A crença na existência de uma divindade, o Bará, que protege os mercados e alimenta a prosperidade desses lugares não é uma exigência universal. Assim como não é exigência que se acredite em Krshna, Buda, Alá, Yavé ou Jesus Cristo. O âmbito das crenças é individual e particular, mas o respeito às crenças alheias é o que torna os seres humanos verdadeiramente civilizados.

O que se espera de seres culturalmente evoluídos é a tolerância com relação à outras culturas e manifestações religiosas. Dizer que o ritual foi uma "chinelagem" não é menos desrespeitoso que o bispo chutar a santa na TV, pois todas as religiões são recheadas de símbolos sagrados que devidamente ritualizados dão forma à crença e a uma hierofania num coletivo comunal.

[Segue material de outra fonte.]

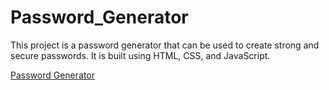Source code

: # Password_Generator
This project is a password generator that can be used to create strong and secure passwords. It is built using HTML, CSS, and JavaScript.
<br>

[Password Generator](https://password-generator-ds.netlify.app/)
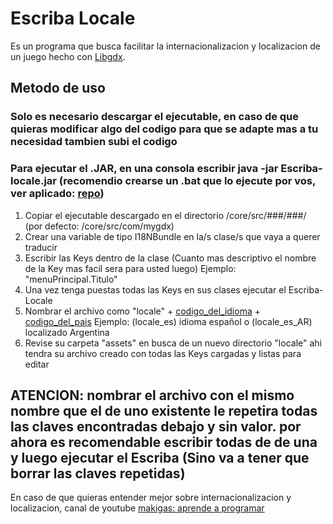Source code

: # Escriba Locale

Es un programa que busca facilitar la internacionalizacion y localizacion de un juego hecho con [Libgdx](https://libgdx.com/).

## Metodo de uso
### Solo es necesario descargar el ejecutable, en caso de que quieras modificar algo del codigo para que se adapte mas a tu necesidad tambien subi el codigo
### Para ejecutar el .JAR, en una consola escribir java -jar Escriba-locale.jar (recomendio crearse un .bat que lo ejecute por vos, ver aplicado: [repo](https://github.com/Momosan09/Herreria_Enana/blob/main/comandos/ejecutar-Escriba.bat))

  1. Copiar el ejecutable descargado en el directorio /core/src/###/###/   (por defecto: /core/src/com/mygdx)
  2. Crear una variable de tipo I18NBundle en la/s clase/s que vaya a querer traducir
  3. Escribir las Keys dentro de la clase (Cuanto mas descriptivo el nombre de la Key mas facil sera para usted luego) Ejemplo: "menuPrincipal.Titulo"
  4. Una vez tenga puestas todas las Keys en sus clases ejecutar el Escriba-Locale
  5. Nombrar el archivo como "locale" + [codigo_del_idioma](https://en.wikipedia.org/wiki/List_of_ISO_639-1_codes) + [codigo_del_pais](https://en.wikipedia.org/wiki/ISO_3166-1)  Ejemplo: (locale_es) idioma español  o (locale_es_AR) localizado Argentina   
  6. Revise su carpeta "assets" en busca de un nuevo directorio "locale" ahi tendra su archivo creado con todas las Keys cargadas y listas para editar

## ATENCION: nombrar el archivo con el mismo nombre que el de uno existente le repetira todas las claves encontradas debajo y sin valor. por ahora es recomendable escribir todas de de una y luego ejecutar el Escriba (Sino va a tener que borrar las claves repetidas)

En caso de que quieras entender mejor sobre internacionalizacion y localizacion, canal de youtube [makigas: aprende a programar](https://www.youtube.com/watch?v=l5JxhDhjNRY)
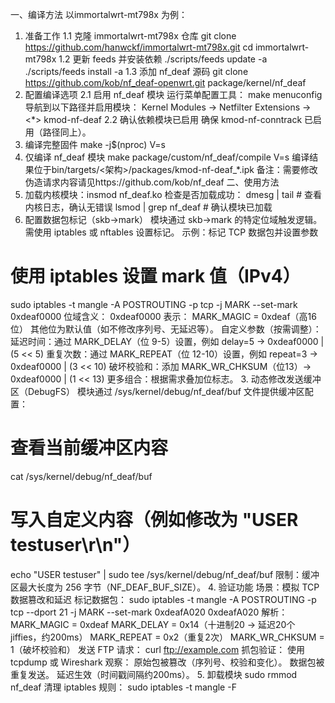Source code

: 一、编译方法 以immortalwrt-mt798x 为例：
1. 准备工作
1.1 克隆 immortalwrt-mt798x 仓库
    git clone https://github.com/hanwckf/immortalwrt-mt798x.git
    cd immortalwrt-mt798x
1.2 更新 feeds 并安装依赖
    ./scripts/feeds update -a
    ./scripts/feeds install -a
1.3 添加 nf_deaf 源码
    git clone https://github.com/kob/nf_deaf-openwrt.git package/kernel/nf_deaf
2. 配置编译选项
2.1 启用 nf_deaf 模块
    运行菜单配置工具：
    make menuconfig
    导航到以下路径并启用模块：
    Kernel Modules → Netfilter Extensions → <*> kmod-nf-deaf
2.2 确认依赖模块已启用
    确保 kmod-nf-conntrack 已启用（路径同上）。
3. 编译完整固件
    make -j$(nproc) V=s
4. 仅编译 nf_deaf 模块
   make package/custom/nf_deaf/compile V=s
   编译结果位于bin/targets/<架构>/packages/kmod-nf-deaf_*.ipk
备注：需要修改伪造请求内容请见https://github.com/kob/nf_deaf
二、使用方法
1. 加载内核模块：insmod nf_deaf.ko 
检查是否加载成功：
dmesg | tail  # 查看内核日志，确认无错误
lsmod | grep nf_deaf  # 确认模块已加载
2. 配置数据包标记（skb->mark）
模块通过 skb->mark 的特定位域触发逻辑。需使用 iptables 或 nftables 设置标记。
示例：标记 TCP 数据包并设置参数
# 使用 iptables 设置 mark 值（IPv4）
sudo iptables -t mangle -A POSTROUTING -p tcp -j MARK --set-mark 0xdeaf0000
位域含义：
0xdeaf0000 表示：
MARK_MAGIC = 0xdeaf（高16位）
其他位为默认值（如不修改序列号、无延迟等）。
自定义参数（按需调整）：
延迟时间：通过 MARK_DELAY（位 9-5）设置，例如 delay=5 → 0xdeaf0000 | (5 << 5)
重复次数：通过 MARK_REPEAT（位 12-10）设置，例如 repeat=3 → 0xdeaf0000 | (3 << 10)
破坏校验和：添加 MARK_WR_CHKSUM（位13）→ 0xdeaf0000 | (1 << 13)
更多组合：根据需求叠加位标志。
3. 动态修改发送缓冲区（DebugFS）
模块通过 /sys/kernel/debug/nf_deaf/buf 文件提供缓冲区配置：
# 查看当前缓冲区内容
cat /sys/kernel/debug/nf_deaf/buf
# 写入自定义内容（例如修改为 "USER testuser\r\n"）
echo "USER testuser" | sudo tee /sys/kernel/debug/nf_deaf/buf
限制：缓冲区最大长度为 256 字节（NF_DEAF_BUF_SIZE）。
4. 验证功能
场景：模拟 TCP 数据篡改和延迟
标记数据包：
sudo iptables -t mangle -A POSTROUTING -p tcp --dport 21 -j MARK --set-mark 0xdeafA020
0xdeafA020 解析：
MARK_MAGIC = 0xdeaf
MARK_DELAY = 0x14（十进制20 → 延迟20个jiffies，约200ms）
MARK_REPEAT = 0x2（重复2次）
MARK_WR_CHKSUM = 1（破坏校验和）
发送 FTP 请求：
curl ftp://example.com
抓包验证：
使用 tcpdump 或 Wireshark 观察：
原始包被篡改（序列号、校验和变化）。
数据包被重复发送。
延迟生效（时间戳间隔约200ms）。
5. 卸载模块
sudo rmmod nf_deaf
清理 iptables 规则：
sudo iptables -t mangle -F

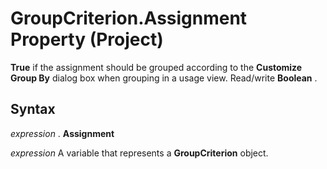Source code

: 
# GroupCriterion.Assignment Property (Project)

 **True** if the assignment should be grouped according to the **Customize Group By** dialog box when grouping in a usage view. Read/write **Boolean** .


## Syntax

 _expression_ . **Assignment**

 _expression_ A variable that represents a **GroupCriterion** object.

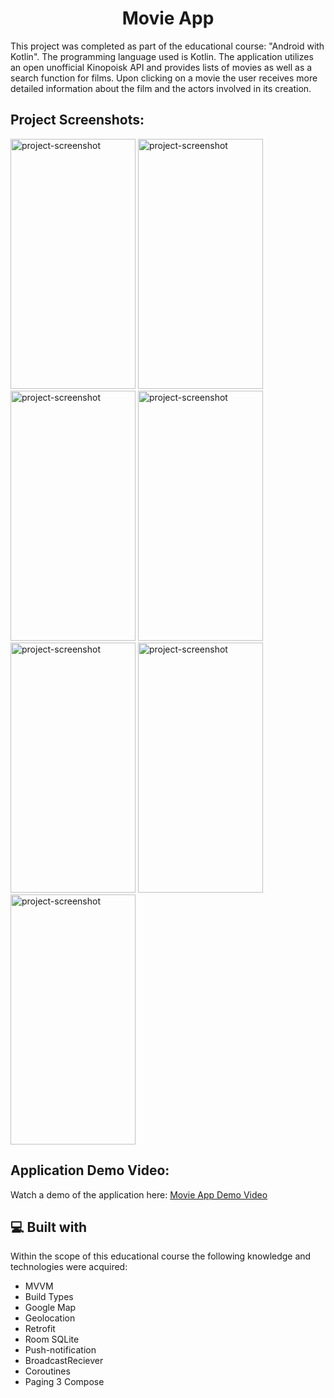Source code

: <h1 align="center" id="title">Movie App</h1>

<p id="description">
  This project was completed as part of the educational course: "Android with Kotlin". The programming language used is Kotlin. The application utilizes an open unofficial Kinopoisk API and provides lists of movies as well as a search function for films. Upon clicking on a movie the user receives more detailed information about the film and the actors involved in its creation. 
</p>

<h2>Project Screenshots:</h2>

<img src="https://gdurl.com/7_2P" alt="project-screenshot" width="200" height="400/">    <img src="https://gdurl.com/XanE" alt="project-screenshot" width="200" height="400/">    <img src="https://gdurl.com/0RtY" alt="project-screenshot" width="200" height="400/"> 
<img src="https://gdurl.com/qDfX" alt="project-screenshot" width="200" height="400/">    <img src="https://gdurl.com/Pjey" alt="project-screenshot" width="200" height="400/">    <img src="https://gdurl.com/s8NM" alt="project-screenshot" width="200" height="400/">    <img src="https://gdurl.com/JiKI" alt="project-screenshot" width="200" height="400/">

<h2>Application Demo Video:</h2>

<p>Watch a demo of the application here: <a href="https://gdurl.com/KCVT" target="_blank">Movie App Demo Video</a></p>
  
<h2>💻 Built with</h2>

Within the scope of this educational course the following knowledge and technologies were acquired:

*   MVVM
*   Build Types
*   Google Map
*   Geolocation
*   Retrofit
*   Room SQLite
*   Push-notification
*   BroadcastReciever
*   Coroutines
*   Paging 3 Compose
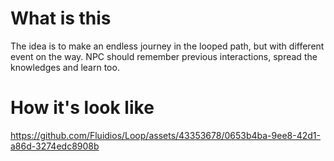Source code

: # What is this

The idea is to make an endless journey in the looped path, but with different event on the way. NPC should remember previous interactions, spread the knowledges and learn too.

# How it's look like

https://github.com/Fluidios/Loop/assets/43353678/0653b4ba-9ee8-42d1-a86d-3274edc8908b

Em outra postagem o jornalista se equivoca ao lançar mão do conceito constitucional de laicidade do Estado. Equívoco porque, como a maioria das coisas aliás, os brasileiros desconhecem o sentido das palavras e associa laicidade com arreligiosidade. O que é um erro, crasso devo acrescentar. A laicidade do município de Pelotas garante que todos os religiosos têm liberdade para executar suas liturgias sem embaraçamento. A laicidade não proíbe as manifestações religiosas, pelo contrário, garante apenas que não existe uma religião de Estado. E o artigo 5º da Constituição Federal ainda garante essa liberdade em espaços públicos. Espaço público não significa "espaço de governo", nem "espaço da maioria", mas sim espaço de todos. Então os atos litúrgicos executados no Mercado Municipal estão legalmente amparados.

Entre os comentaristas a coisa se multiplica inclusive acusando-nos de pessoas medievais, primitivas, involuídas. Conceitos estes que estão ultrapassados pela comunidade científica mundial, pois já se sabe que não existe cultura inferior ou superior, evoluída ou involuída, primitiva ou moderna. O que existe é a cultura do outro e como tal deve ser respeitada. Não é necessário que se aprove os comportamentos culturais de outrem, mas é crucial que, para que haja paz social, se respeite o diferente.

O Bará do Mercado é uma tradição na religião afro-gaúcha e foi tombado como patrimônio imaterial na cidade de Porto Alegre.